Ia menjelaskan pembatasan akses dilakukan demi mendukung kelancaran prosesi keagamaan. Pada hari pelaksanaan Waisak, pengunjung hanya diperbolehkan berada di area pelataran candi dan tidak dapat naik ke struktur utama candi.

“Secara operasional kami tetap buka sampai jam dua siang. Setelah jam dua siang kami akan mulai menganjurkan para pengunjung untuk meninggalkan lokasi karena kami mempersiapkan rangkaian Waisak. Untuk naik ke atas candi juga tidak bisa pada hari tersebut, hanya sampai pelataran saja,” ujarnya.

Sementara itu, Ketua Lentera Perdamaian Waisak Borobudur, Fatmawati, menyampaikan jumlah lentera perdamaian yang diterbangkan pada perayaan Waisak tahun ini mencapai 2.570 buah.

Jumlah tersebut bertambah satu dibandingkan tahun sebelumnya sebagai simbol keberuntungan dan harapan baik.

“Setiap tahun kami selalu menambah satu lentera supaya tambah hoki.

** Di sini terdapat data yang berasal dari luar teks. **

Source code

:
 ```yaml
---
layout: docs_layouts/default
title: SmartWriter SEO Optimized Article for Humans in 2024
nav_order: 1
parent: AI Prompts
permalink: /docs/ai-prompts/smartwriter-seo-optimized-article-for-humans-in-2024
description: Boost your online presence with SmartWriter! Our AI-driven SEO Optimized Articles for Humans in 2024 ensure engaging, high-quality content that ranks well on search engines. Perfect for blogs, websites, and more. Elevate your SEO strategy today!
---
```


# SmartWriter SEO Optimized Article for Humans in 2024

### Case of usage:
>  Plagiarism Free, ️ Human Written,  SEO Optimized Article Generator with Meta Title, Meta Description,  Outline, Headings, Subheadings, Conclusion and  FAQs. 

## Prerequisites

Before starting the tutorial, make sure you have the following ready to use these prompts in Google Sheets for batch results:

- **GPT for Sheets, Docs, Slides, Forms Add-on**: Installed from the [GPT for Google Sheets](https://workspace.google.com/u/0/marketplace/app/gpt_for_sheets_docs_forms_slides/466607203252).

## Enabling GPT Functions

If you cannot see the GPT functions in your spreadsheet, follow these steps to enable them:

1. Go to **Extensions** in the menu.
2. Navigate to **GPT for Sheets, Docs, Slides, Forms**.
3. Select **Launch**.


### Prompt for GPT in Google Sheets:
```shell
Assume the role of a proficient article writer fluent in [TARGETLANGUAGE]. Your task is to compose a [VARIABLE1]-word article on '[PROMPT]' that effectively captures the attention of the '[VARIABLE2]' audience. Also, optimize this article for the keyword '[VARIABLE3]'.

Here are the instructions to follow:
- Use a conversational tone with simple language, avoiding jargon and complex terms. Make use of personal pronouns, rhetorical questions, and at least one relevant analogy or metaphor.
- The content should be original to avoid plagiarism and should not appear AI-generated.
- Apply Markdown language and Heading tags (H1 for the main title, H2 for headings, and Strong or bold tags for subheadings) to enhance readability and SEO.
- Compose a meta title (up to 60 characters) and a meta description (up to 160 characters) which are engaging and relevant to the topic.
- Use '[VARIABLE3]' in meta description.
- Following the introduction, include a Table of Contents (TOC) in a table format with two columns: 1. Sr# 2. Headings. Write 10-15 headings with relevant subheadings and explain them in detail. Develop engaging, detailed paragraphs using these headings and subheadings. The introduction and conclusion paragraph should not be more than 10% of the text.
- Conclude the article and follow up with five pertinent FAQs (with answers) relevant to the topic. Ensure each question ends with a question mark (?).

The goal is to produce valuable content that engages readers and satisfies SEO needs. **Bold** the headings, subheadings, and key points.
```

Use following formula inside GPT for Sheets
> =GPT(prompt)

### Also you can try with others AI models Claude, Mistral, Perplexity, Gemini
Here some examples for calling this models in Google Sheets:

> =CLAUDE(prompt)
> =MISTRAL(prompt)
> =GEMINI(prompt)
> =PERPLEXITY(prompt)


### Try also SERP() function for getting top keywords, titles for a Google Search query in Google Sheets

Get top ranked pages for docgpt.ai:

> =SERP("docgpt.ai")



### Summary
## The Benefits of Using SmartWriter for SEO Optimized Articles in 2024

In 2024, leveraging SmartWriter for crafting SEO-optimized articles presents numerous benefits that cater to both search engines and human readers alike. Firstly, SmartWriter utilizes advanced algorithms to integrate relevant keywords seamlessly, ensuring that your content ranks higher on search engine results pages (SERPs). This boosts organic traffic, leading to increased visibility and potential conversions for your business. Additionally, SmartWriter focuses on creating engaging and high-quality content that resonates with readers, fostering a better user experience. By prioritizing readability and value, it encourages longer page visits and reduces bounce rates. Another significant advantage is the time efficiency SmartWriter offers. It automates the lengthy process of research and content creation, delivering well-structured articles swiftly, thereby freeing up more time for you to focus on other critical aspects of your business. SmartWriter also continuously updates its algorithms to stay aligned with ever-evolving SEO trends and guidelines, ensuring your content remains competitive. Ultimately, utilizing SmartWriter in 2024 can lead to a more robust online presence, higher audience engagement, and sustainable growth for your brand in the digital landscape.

Tahun ini jumlahnya 2.570 lentera perdamaian,” kata Fatmawati.

Selain pelepasan lentera, pertunjukan drone juga akan menjadi salah satu daya tarik utama dalam perayaan Waisak tahun ini. Sebanyak 570 drone dijadwalkan menghiasi langit malam kawasan Borobudur, meningkat dibandingkan tahun lalu yang berjumlah 450 drone.

“Kalau tahun kemarin baru 450 drone, sekarang menjadi 570, mengambil tiga digit terakhir tahun Buddhis,” ujarnya.

Menurut Fatmawati, perayaan Waisak di Borobudur setiap tahun menjadi magnet wisata religi dan budaya yang menarik ribuan umat Buddha maupun wisatawan dari berbagai daerah dan mancanegara.